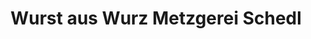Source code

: ---
title: "Wurst aus Wurz Metzgerei Schedl"
url: /weiden-i-d-opf/wurst-aus-wurz-metzgerei-schedl/
shop: Metzgerei
---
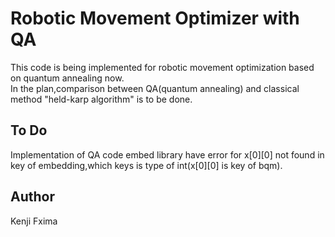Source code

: # Robotic Movement Optimizer with QA
This code is being implemented for robotic movement optimization based on quantum annealing now.  
In the plan,comparison between QA(quantum annealing) and classical method "held-karp algorithm" is to be done.  
## To Do
Implementation of QA code
embed library have error for x[0][0] not found in key of embedding,which keys is type of int(x[0][0] is key of bqm).
## Author
Kenji Fxima
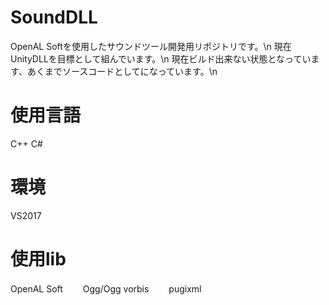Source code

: # SoundDLL
OpenAL Softを使用したサウンドツール開発用リポジトリです。\n
現在UnityDLLを目標として組んでいます。\n
現在ビルド出来ない状態となっています、あくまでソースコードとしてになっています。\n

# 使用言語
C++
C#

# 環境
VS2017

# 使用lib
OpenAL Soft　　
Ogg/Ogg vorbis　　
pugixml　　
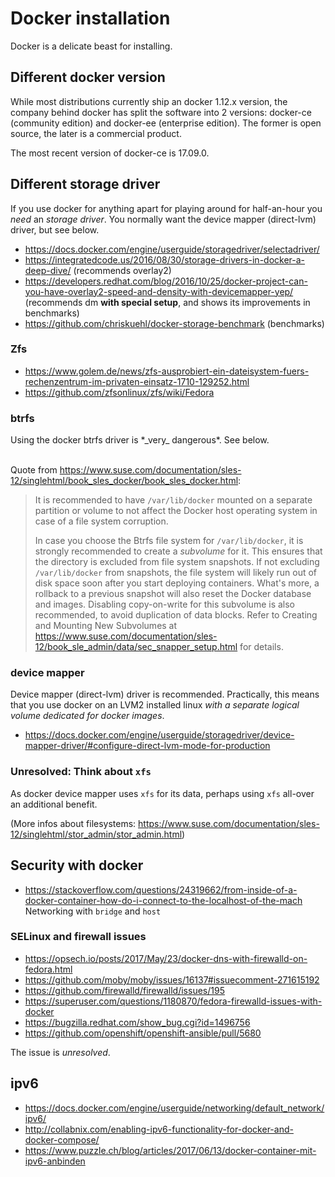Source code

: # Docker installation

Docker is a delicate beast for installing.

## Different docker version

While most distributions currently ship an docker 1.12.x version, 
the company behind docker has split the software into 2 versions: 
docker-ce (community edition) and docker-ee (enterprise edition).
The former is open source, the later is a commercial product.

The most recent version of docker-ce is 17.09.0.

## Different storage driver

If you use docker for anything apart for playing around for half-an-hour
you *need* an _storage driver_. You normally want the device mapper
(direct-lvm) driver, but see below.

* https://docs.docker.com/engine/userguide/storagedriver/selectadriver/
* https://integratedcode.us/2016/08/30/storage-drivers-in-docker-a-deep-dive/
  (recommends overlay2)
* https://developers.redhat.com/blog/2016/10/25/docker-project-can-you-have-overlay2-speed-and-density-with-devicemapper-yep/
  (recommends dm **with special setup**, and shows its improvements in benchmarks)
* https://github.com/chriskuehl/docker-storage-benchmark (benchmarks)

### Zfs

* https://www.golem.de/news/zfs-ausprobiert-ein-dateisystem-fuers-rechenzentrum-im-privaten-einsatz-1710-129252.html
* https://github.com/zfsonlinux/zfs/wiki/Fedora

### btrfs

<div class="alert alert-success">
Using the docker btrfs driver is *_very_ dangerous*. See below.
</div><br/>

Quote from https://www.suse.com/documentation/sles-12/singlehtml/book_sles_docker/book_sles_docker.html:

> It is recommended to have `/var/lib/docker` mounted on a separate partition 
or volume to not affect the Docker host operating system in case of a file 
system corruption.
>
> In case you choose the Btrfs file system for `/var/lib/docker`, it is strongly 
recommended to create a *subvolume* for it. This ensures that the directory is 
excluded from file system snapshots. If not excluding `/var/lib/docker` from 
snapshots, the file system will likely run out of disk space soon after 
you start deploying containers. What's more, a rollback to a previous snapshot 
will also reset the Docker database and images. Disabling copy-on-write for 
this subvolume is also recommended, to avoid duplication of data blocks. 
Refer to Creating and Mounting New Subvolumes at 
https://www.suse.com/documentation/sles-12/book_sle_admin/data/sec_snapper_setup.html 
for details. 

### device mapper

Device mapper (direct-lvm) driver is recommended. Practically, this means
that you use docker on an LVM2 installed linux _with a separate logical 
volume dedicated for docker images_.

* https://docs.docker.com/engine/userguide/storagedriver/device-mapper-driver/#configure-direct-lvm-mode-for-production

### Unresolved: Think about `xfs`

As docker device mapper uses `xfs` for its data, perhaps using `xfs` all-over
an additional benefit. 

(More infos about filesystems: https://www.suse.com/documentation/sles-12/singlehtml/stor_admin/stor_admin.html)

## Security with docker

* https://stackoverflow.com/questions/24319662/from-inside-of-a-docker-container-how-do-i-connect-to-the-localhost-of-the-mach
  Networking with `bridge` and `host`

### SELinux and firewall issues

* https://opsech.io/posts/2017/May/23/docker-dns-with-firewalld-on-fedora.html
* https://github.com/moby/moby/issues/16137#issuecomment-271615192
* https://github.com/firewalld/firewalld/issues/195
* https://superuser.com/questions/1180870/fedora-firewalld-issues-with-docker
* https://bugzilla.redhat.com/show_bug.cgi?id=1496756
* https://github.com/openshift/openshift-ansible/pull/5680

The issue is *unresolved*.

## ipv6

* https://docs.docker.com/engine/userguide/networking/default_network/ipv6/
* http://collabnix.com/enabling-ipv6-functionality-for-docker-and-docker-compose/
* https://www.puzzle.ch/blog/articles/2017/06/13/docker-container-mit-ipv6-anbinden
----------
▶ [WORK TO BE COMPLETED]:
Output the lines above in full and exactly. Leave out every picture.

▶ [YOUR RESPONSE]:
Source code

: ---
title: "Wurst aus Wurz Metzgerei Schedl"
url: /weiden-i-d-opf/wurst-aus-wurz-metzgerei-schedl/
shop: Metzgerei
---
Source code

: # Robotic Movement Optimizer with QA
This code is being implemented for robotic movement optimization based on quantum annealing now.  
In the plan,comparison between QA(quantum annealing) and classical method "held-karp algorithm" is to be done.  
## To Do
Implementation of QA code
embed library have error for x[0][0] not found in key of embedding,which keys is type of int(x[0][0] is key of bqm).
## Author
Kenji Fxima
Source code

: # SoundDLL
OpenAL Softを使用したサウンドツール開発用リポジトリです。\n
現在UnityDLLを目標として組んでいます。\n
現在ビルド出来ない状態となっています、あくまでソースコードとしてになっています。\n

# 使用言語
C++
C#

# 環境
VS2017

# 使用lib
OpenAL Soft　　
Ogg/Ogg vorbis　　
pugixml　　
Source code

: # Docker installation

Docker is a delicate beast for installing.

## Different docker version

While most distributions currently ship an docker 1.12.x version, 
the company behind docker has split the software into 2 versions: 
docker-ce (community edition) and docker-ee (enterprise edition).
The former is open source, the later is a commercial product.

The most recent version of docker-ce is 17.09.0.

## Different storage driver

If you use docker for anything apart for playing around for half-an-hour
you *need* an _storage driver_. You normally want the device mapper
(direct-lvm) driver, but see below.

* https://docs.docker.com/engine/userguide/storagedriver/selectadriver/
* https://integratedcode.us/2016/08/30/storage-drivers-in-docker-a-deep-dive/
  (recommends overlay2)
* https://developers.redhat.com/blog/2016/10/25/docker-project-can-you-have-overlay2-speed-and-density-with-devicemapper-yep/
  (recommends dm **with special setup**, and shows its improvements in benchmarks)
* https://github.com/chriskuehl/docker-storage-benchmark (benchmarks)

### Zfs

* https://www.golem.de/news/zfs-ausprobiert-ein-dateisystem-fuers-rechenzentrum-im-privaten-einsatz-1710-129252.html
* https://github.com/zfsonlinux/zfs/wiki/Fedora

### btrfs

<div class="alert alert-success">
Using the docker btrfs driver is *_very_ dangerous*. See below.
</div><br/>

Quote from https://www.suse.com/documentation/sles-12/singlehtml/book_sles_docker/book_sles_docker.html:

> It is recommended to have `/var/lib/docker` mounted on a separate partition 
or volume to not affect the Docker host operating system in case of a file 
system corruption.
>
> In case you choose the Btrfs file system for `/var/lib/docker`, it is strongly 
recommended to create a *subvolume* for it. This ensures that the directory is 
excluded from file system snapshots. If not excluding `/var/lib/docker` from 
snapshots, the file system will likely run out of disk space soon after 
you start deploying containers. What's more, a rollback to a previous snapshot 
will also reset the Docker database and images. Disabling copy-on-write for 
this subvolume is also recommended, to avoid duplication of data blocks. 
Refer to Creating and Mounting New Subvolumes at 
https://www.suse.com/documentation/sles-12/book_sle_admin/data/sec_snapper_setup.html 
for details. 

### device mapper

Device mapper (direct-lvm) driver is recommended. Practically, this means
that you use docker on an LVM2 installed linux _with a separate logical 
volume dedicated for docker images_.

* https://docs.docker.com/engine/userguide/storagedriver/device-mapper-driver/#configure-direct-lvm-mode-for-production

### Unresolved: Think about `xfs`

As docker device mapper uses `xfs` for its data, perhaps using `xfs` all-over
an additional benefit. 

(More infos about filesystems: https://www.suse.com/documentation/sles-12/singlehtml/stor_admin/stor_admin.html)

## Security with docker

* https://stackoverflow.com/questions/24319662/from-inside-of-a-docker-container-how-do-i-connect-to-the-localhost-of-the-mach
  Networking with `bridge` and `host`

### SELinux and firewall issues

* https://opsech.io/posts/2017/May/23/docker-dns-with-firewalld-on-fedora.html
* https://github.com/moby/moby/issues/16137#issuecomment-271615192
* https://github.com/firewalld/firewalld/issues/195
* https://superuser.com/questions/1180870/fedora-firewalld-issues-with-docker
* https://bugzilla.redhat.com/show_bug.cgi?id=1496756
* https://github.com/openshift/openshift-ansible/pull/5680

The issue is *unresolved*.

## ipv6

* https://docs.docker.com/engine/userguide/networking/default_network/ipv6/
* http://collabnix.com/enabling-ipv6-functionality-for-docker-and-docker-compose/
* https://www.puzzle.ch/blog/articles/2017/06/13/docker-container-mit-ipv6-anbinden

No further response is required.